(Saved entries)
--*--
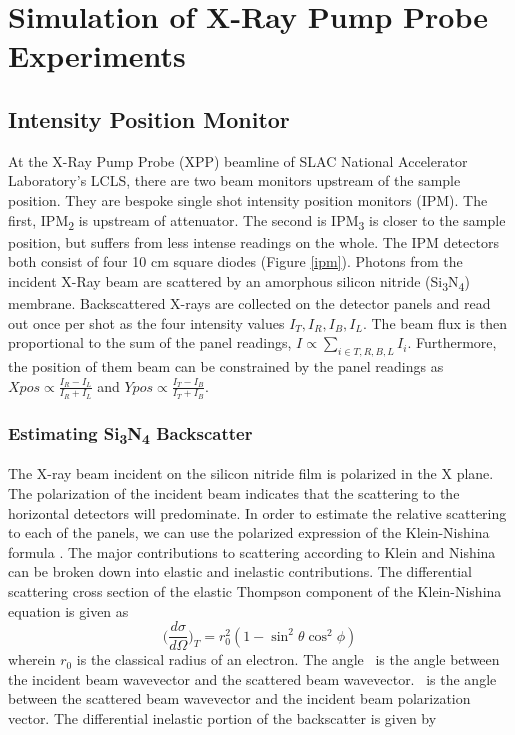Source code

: \documentclass{report}
\begin{document}
\chapter{Simulation of X-Ray Pump Probe Experiments}

\section{Intensity Position Monitor}
At the X-Ray Pump Probe (XPP) beamline of SLAC National Accelerator Laboratory's LCLS, there are two beam monitors upstream of the sample position.
They are bespoke single shot intensity position monitors (IPM).
The first, IPM\textsubscript{2} is upstream of attenuator.
The second is IPM\textsubscript{3} is closer to the sample position, but suffers from less intense readings on the whole.
The IPM detectors both consist of four 10 cm square diodes (Figure \ref{ipm}).
Photons from the incident X-Ray beam are scattered by an amorphous silicon nitride (Si\textsubscript{3}N\textsubscript{4}) membrane.
Backscattered X-rays are collected on the detector panels and read out once per shot as the four intensity values $I_T, I_R, I_B, I_L$. 
The beam flux is then proportional to the sum of the panel readings, $I\propto \sum_{i\in T,R,B,L}I_i$. 
Furthermore, the position of them beam can be constrained by the panel readings as $Xpos\propto \frac{I_R-I_L} {I_R + I_L}$ and $Ypos\propto \frac{I_T-I_B} {I_T + I_B}$. 
    
\subsection{Estimating Si\textsubscript{3}N\textsubscript{4} Backscatter}
The X-ray beam incident on the silicon nitride film is polarized in the X plane. 
The polarization of the incident beam indicates that the scattering to the horizontal detectors will predominate. 
In order to estimate the relative scattering to each of the panels, we can use the polarized expression of the Klein-Nishina formula \cite{Klein1929-ic}. 
The major contributions to scattering according to Klein and Nishina can be broken down into elastic and inelastic contributions. 
The differential scattering cross section of the elastic Thompson component of the Klein-Nishina equation is given as \cite{Namito1993-tk}
\begin{equation}
\label{thompson}
\bigg( \frac {d\sigma}{d\Omega} \bigg)_T = r_0^2(1 - \sin^2\theta \cos^2 \phi)
\end{equation}
wherein $r_0$ is the classical radius of an electron. 
The angle \texttheta\ is the angle between the incident beam wavevector and the scattered beam wavevector. 
\textphi\ is the angle between the scattered beam wavevector and the incident beam polarization vector. 
The differential inelastic portion of the backscatter is given by \cite{Namito1993-tk}
 
\end{document}
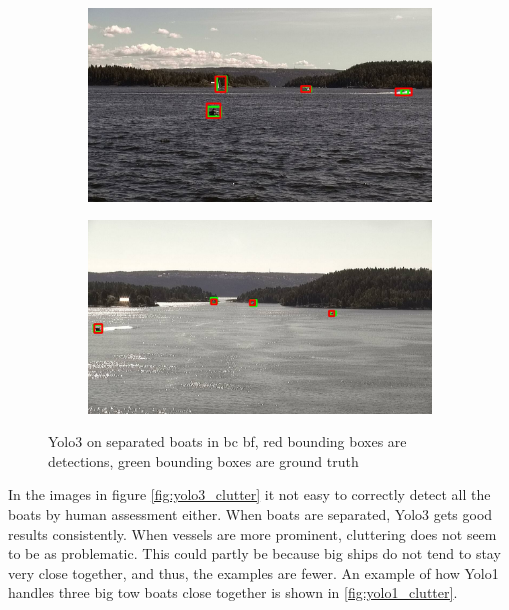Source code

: \begin{figure}[h!]
\begin{subfigure}{.5\textwidth}
  \centering
  \includegraphics[width=0.8\linewidth]{discussion/good_ex/selected_08_14_frame1140.jpg}
\end{subfigure}%
\begin{subfigure}{.5\textwidth}
  \centering
  \includegraphics[width=.8\linewidth]{discussion/good_ex/selected_08_11_frame1380.jpg}
\end{subfigure}
\caption{Yolo3 on separated boats in bc bf, red bounding boxes are detections, green bounding boxes are ground truth}
\label{fig:yolo3_good_ex}
\end{figure}

In the images in figure \ref{fig:yolo3_clutter} it not easy to correctly detect all the boats by human assessment either. When boats are separated, Yolo3 gets good results consistently. When vessels are more prominent, cluttering does not seem to be as problematic. This could partly be because big ships do not tend to stay very close together, and thus, the examples are fewer. An example of how Yolo1 handles three big tow boats close together is shown in \ref{fig:yolo1_clutter}.

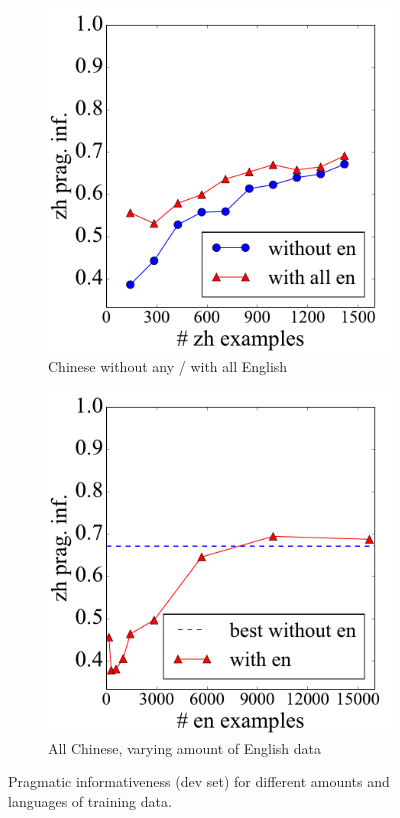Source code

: \documentclass[11pt,a4paper]{article}
\renewcommand{\|}{\mid}
\begin{document}
\begin{figure}[t]
    \begin{subfigure}[b]{0.465\columnwidth}
    \centering
    \includegraphics[width=\textwidth]{lowdata_aen2zh_4way.pdf}
    \caption{Chinese without any / with all English}
    \label{fig:lowdata-aen2zh}
    \end{subfigure}
    \hspace{0.04\columnwidth}
    \begin{subfigure}[b]{0.465\columnwidth}
    \centering
    \includegraphics[width=\textwidth]{lowdata_en2azh_4way.pdf}
    \caption{All Chinese, varying amount of English data}
    \label{fig:lowdata-en2azh}
    \end{subfigure}
%
\caption{Pragmatic informativeness (dev set) for different amounts and languages of training data.}
\label{fig:lowdata}
\end{figure}
\end{document}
--*--
▶ What the task requires
Output every line of the records exactly, excluding all pictures.

▶ Written answer
Source code

: \documentclass{report}
\begin{document}
\chapter{Simulation of X-Ray Pump Probe Experiments}

\section{Intensity Position Monitor}
At the X-Ray Pump Probe (XPP) beamline of SLAC National Accelerator Laboratory's LCLS, there are two beam monitors upstream of the sample position.
They are bespoke single shot intensity position monitors (IPM).
The first, IPM\textsubscript{2} is upstream of attenuator.
The second is IPM\textsubscript{3} is closer to the sample position, but suffers from less intense readings on the whole.
The IPM detectors both consist of four 10 cm square diodes (Figure \ref{ipm}).
Photons from the incident X-Ray beam are scattered by an amorphous silicon nitride (Si\textsubscript{3}N\textsubscript{4}) membrane.
Backscattered X-rays are collected on the detector panels and read out once per shot as the four intensity values $I_T, I_R, I_B, I_L$. 
The beam flux is then proportional to the sum of the panel readings, $I\propto \sum_{i\in T,R,B,L}I_i$. 
Furthermore, the position of them beam can be constrained by the panel readings as $Xpos\propto \frac{I_R-I_L} {I_R + I_L}$ and $Ypos\propto \frac{I_T-I_B} {I_T + I_B}$. 
    
\subsection{Estimating Si\textsubscript{3}N\textsubscript{4} Backscatter}
The X-ray beam incident on the silicon nitride film is polarized in the X plane. 
The polarization of the incident beam indicates that the scattering to the horizontal detectors will predominate. 
In order to estimate the relative scattering to each of the panels, we can use the polarized expression of the Klein-Nishina formula \cite{Klein1929-ic}. 
The major contributions to scattering according to Klein and Nishina can be broken down into elastic and inelastic contributions. 
The differential scattering cross section of the elastic Thompson component of the Klein-Nishina equation is given as \cite{Namito1993-tk}
\begin{equation}
\label{thompson}
\bigg( \frac {d\sigma}{d\Omega} \bigg)_T = r_0^2(1 - \sin^2\theta \cos^2 \phi)
\end{equation}
wherein $r_0$ is the classical radius of an electron. 
The angle \texttheta\ is the angle between the incident beam wavevector and the scattered beam wavevector. 
\textphi\ is the angle between the scattered beam wavevector and the incident beam polarization vector. 
The differential inelastic portion of the backscatter is given by \cite{Namito1993-tk}
 
\end{document}
Source code

: \begin{figure}[h!]
\begin{subfigure}{.5\textwidth}
  \centering
  \includegraphics[width=0.8\linewidth]{discussion/good_ex/selected_08_14_frame1140.jpg}
\end{subfigure}%
\begin{subfigure}{.5\textwidth}
  \centering
  \includegraphics[width=.8\linewidth]{discussion/good_ex/selected_08_11_frame1380.jpg}
\end{subfigure}
\caption{Yolo3 on separated boats in bc bf, red bounding boxes are detections, green bounding boxes are ground truth}
\label{fig:yolo3_good_ex}
\end{figure}

In the images in figure \ref{fig:yolo3_clutter} it not easy to correctly detect all the boats by human assessment either. When boats are separated, Yolo3 gets good results consistently. When vessels are more prominent, cluttering does not seem to be as problematic. This could partly be because big ships do not tend to stay very close together, and thus, the examples are fewer. An example of how Yolo1 handles three big tow boats close together is shown in \ref{fig:yolo1_clutter}.

Source code

: \documentclass[11pt,a4paper]{article}
\renewcommand{\|}{\mid}
\begin{document}
\begin{figure}[t]
    \begin{subfigure}[b]{0.465\columnwidth}
    \centering
    \includegraphics[width=\textwidth]{lowdata_aen2zh_4way.pdf}
    \caption{Chinese without any / with all English}
    \label{fig:lowdata-aen2zh}
    \end{subfigure}
    \hspace{0.04\columnwidth}
    \begin{subfigure}[b]{0.465\columnwidth}
    \centering
    \includegraphics[width=\textwidth]{lowdata_en2azh_4way.pdf}
    \caption{All Chinese, varying amount of English data}
    \label{fig:lowdata-en2azh}
    \end{subfigure}
%
\caption{Pragmatic informativeness (dev set) for different amounts and languages of training data.}
\label{fig:lowdata}
\end{figure}
\end{document}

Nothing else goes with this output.